DATA TO EXAMINE =>
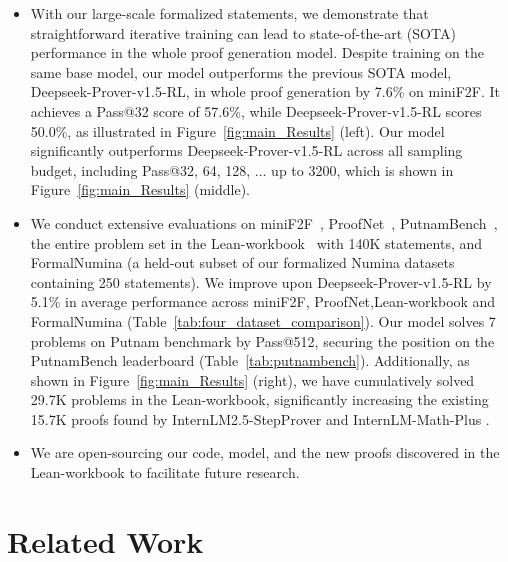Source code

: \begin{itemize}
    \item With our large-scale formalized statements, we demonstrate that straightforward iterative training can lead to state-of-the-art (SOTA) performance in the whole proof generation model. Despite training on the same base model, our model outperforms the previous SOTA model, Deepseek-Prover-v1.5-RL, in whole proof generation by 7.6\% on miniF2F. It achieves a Pass@32 score of 57.6\%, while Deepseek-Prover-v1.5-RL scores 50.0\%, as illustrated in Figure~\ref{fig:main_Results} (left). Our model significantly outperforms Deepseek-Prover-v1.5-RL across all sampling budget, including Pass@32, 64, 128, ... up to 3200, which is shown in Figure~\ref{fig:main_Results} (middle).

    \item We conduct extensive evaluations on miniF2F~\citep{zheng2021minif2f}, ProofNet~\citep{azerbayev2023proofnet}, PutnamBench~\citep{tsoukalas2024putnambench}, the entire problem set in the Lean-workbook~\citep{ying2024lean} with 140K statements, and FormalNumina (a held-out subset of our formalized Numina datasets containing 250 statements). We improve upon Deepseek-Prover-v1.5-RL by 5.1\% in average performance across miniF2F, ProofNet,Lean-workbook and FormalNumina (Table~\ref{tab:four_dataset_comparison}).  Our model solves 7 problems on Putnam benchmark by Pass@512, securing the  position on the PutnamBench leaderboard (Table~\ref{tab:putnambench}).  Additionally, as shown in Figure~\ref{fig:main_Results} (right), we have cumulatively solved 29.7K problems in the Lean-workbook, significantly increasing the existing 15.7K proofs found by InternLM2.5-StepProver \citep{wu2024internlm2} and InternLM-Math-Plus \citep{ying2024internlm}.
    \item We are open-sourcing our code, model, and the new proofs discovered in the Lean-workbook to facilitate future research.
\end{itemize}

\section{Related Work}


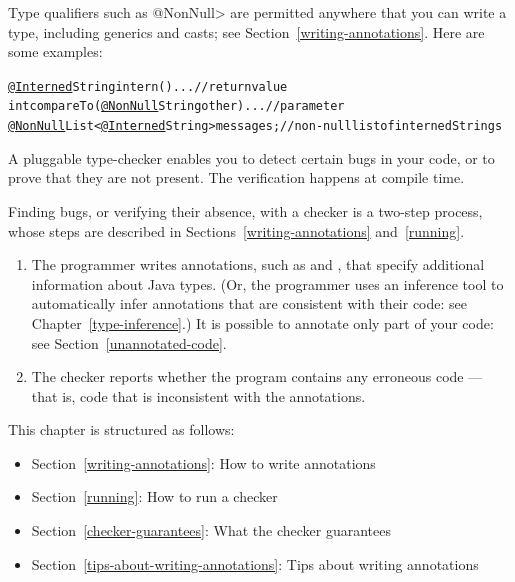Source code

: Type qualifiers such as \<@NonNull> are permitted anywhere
that you can write a type, including generics and casts; see
Section~\ref{writing-annotations}.  Here are some examples:

\begin{alltt}
  \underline{@Interned} String intern() \ttlcb{} ... \ttrcb{}             // return value
  int compareTo(\underline{@NonNull} String other) \ttlcb{} ... \ttrcb{}  // parameter
  \underline{@NonNull} List<\underline{@Interned} String> messages;     // non-null list of interned Strings
\end{alltt}


\htmlhr
{}

A pluggable type-checker enables you to detect certain bugs in your code,
or to prove that they are not present.  The verification happens at compile
time.


Finding bugs, or verifying their absence, with a checker is a two-step process, whose steps are
described in Sections~\ref{writing-annotations} and~\ref{running}.

\begin{enumerate}

\item The programmer writes annotations, such as  and
  , that specify additional information about Java types.
  (Or, the programmer uses an inference tool to automatically infer
  annotations that are consistent with their code:  see Chapter~\ref{type-inference}.)
  It is possible to annotate only part of your code:  see
  Section~\ref{unannotated-code}.

\item The checker reports whether the program contains any erroneous code
  --- that is, code that is inconsistent with the annotations.

\end{enumerate}

This chapter is structured as follows:
\begin{itemize}
\item Section~\ref{writing-annotations}: How to write annotations
\item Section~\ref{running}:  How to run a checker
\item Section~\ref{checker-guarantees}: What the checker guarantees
\item Section~\ref{tips-about-writing-annotations}: Tips about writing annotations
\end{itemize}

TASK STATEMENT =>
Give exactly, and nothing besides, the lines from the one in which "Finding bugs, or" occurs through the end of the records.

YOUR RESPONSE =>
Finding bugs, or verifying their absence, with a checker is a two-step process, whose steps are
described in Sections~\ref{writing-annotations} and~\ref{running}.

\begin{enumerate}

\item The programmer writes annotations, such as  and
  , that specify additional information about Java types.
  (Or, the programmer uses an inference tool to automatically infer
  annotations that are consistent with their code:  see Chapter~\ref{type-inference}.)
  It is possible to annotate only part of your code:  see
  Section~\ref{unannotated-code}.

\item The checker reports whether the program contains any erroneous code
  --- that is, code that is inconsistent with the annotations.

\end{enumerate}

This chapter is structured as follows:
\begin{itemize}
\item Section~\ref{writing-annotations}: How to write annotations
\item Section~\ref{running}:  How to run a checker
\item Section~\ref{checker-guarantees}: What the checker guarantees
\item Section~\ref{tips-about-writing-annotations}: Tips about writing annotations
\end{itemize}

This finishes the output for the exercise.